Lawlab managing director Ian Perkins (pictured) said the decision signals a broader loss of faith in competition.
"When the ASX decides its stake in the only alternative platform is worth next to nothing, it sends a clear message — the market has given up on competition," Perkins said.
For mortgage brokers, the stakes are practical as well as structural. Sympli has developed a fully operational platform capable of processing both refinances and property transfers, yet major banks have declined to accept Sympli workspaces, effectively cutting off the volume the platform needs to remain viable.
Perkins points to a structural conflict at the heart of the problem: CBA holds approximately 25.77% of PEXA — confirmed in an ASX substantial holding notice in March 2025 — while also controlling around a quarter of Australia's home loan market.
"When the biggest lender is also the biggest beneficiary of the monopoly settlement platform, it's no surprise the banks refuse to accept alternatives. This is a structural conflict of interest and consumers are the ones paying for it," he said.
The competitive landscape was already narrowing before the ASX move. In May 2025, rival platform Lextech abandoned its six-year attempt to challenge PEXA, having spent $10 million without securing meaningful lender support — leaving Sympli as the sole remaining challenger. With the ASX now gone, Sympli's future as a competitive force looks increasingly uncertain.
Perkins painted a blunt picture of what a PEXA-only market could mean for everyday transactions.
"If PEXA goes down, settlements stop. Families can't move in, removalists wait on the street, bridging finance blows out, and consumers have no alternative platform to turn to because there is no choice, no backup, and no recourse," he said.

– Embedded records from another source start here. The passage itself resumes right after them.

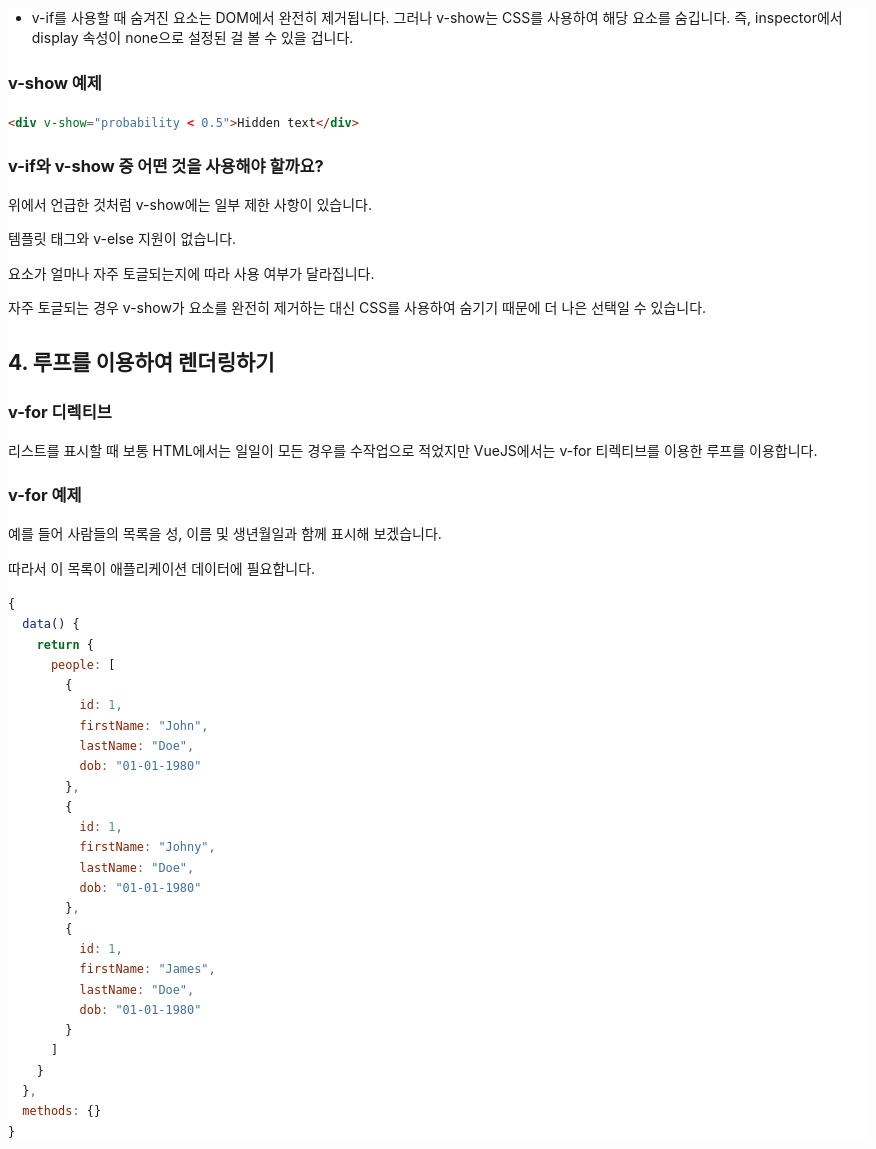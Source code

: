 - v-if를 사용할 때 숨겨진 요소는 DOM에서 완전히 제거됩니다. 그러나 v-show는 CSS를 사용하여 해당 요소를 숨깁니다. 즉, inspector에서 display 속성이 none으로 설정된 걸 볼 수 있을 겁니다.

### v-show 예제

```html
<div v-show="probability < 0.5">Hidden text</div>
```

### v-if와 v-show 중 어떤 것을 사용해야 할까요?

위에서 언급한 것처럼 v-show에는 일부 제한 사항이 있습니다.

템플릿 태그와 v-else 지원이 없습니다.

요소가 얼마나 자주 토글되는지에 따라 사용 여부가 달라집니다.

자주 토글되는 경우 v-show가 요소를 완전히 제거하는 대신 CSS를 사용하여 숨기기 때문에 더 나은 선택일 수 있습니다.

## 4. 루프를 이용하여 렌더링하기

### v-for 디렉티브

리스트를 표시할 때 보통 HTML에서는 일일이 모든 경우를 수작업으로 적었지만 VueJS에서는 v-for 티렉티브를 이용한 루프를 이용합니다.

### v-for 예제

예를 들어 사람들의 목록을 성, 이름 및 생년월일과 함께 표시해 보겠습니다.

따라서 이 목록이 애플리케이션 데이터에 필요합니다.

```javascript
{
  data() {
    return {
      people: [
        {
          id: 1,
          firstName: "John",
          lastName: "Doe",
          dob: "01-01-1980"
        },
        {
          id: 1,
          firstName: "Johny",
          lastName: "Doe",
          dob: "01-01-1980"
        },
        {
          id: 1,
          firstName: "James",
          lastName: "Doe",
          dob: "01-01-1980"
        }
      ]
    }
  },
  methods: {}
}
```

Lawlab is not waiting for regulatory intervention. With ARNECC having stepped back from reform, Perkins says the banking sector must now act.
"They could unlock competition tomorrow simply by accepting Sympli workspaces," he said.
The firm is calling for a coordinated industry commitment to route at least 10% of all property settlements through Sympli within the next 12 months — arguing that without deliberate support, the competitor will wither regardless of its technical capability.
"Banks, conveyancers, and lenders need to support Sympli now or accept the consequences of a single point of failure in the property settlement market," Perkins said.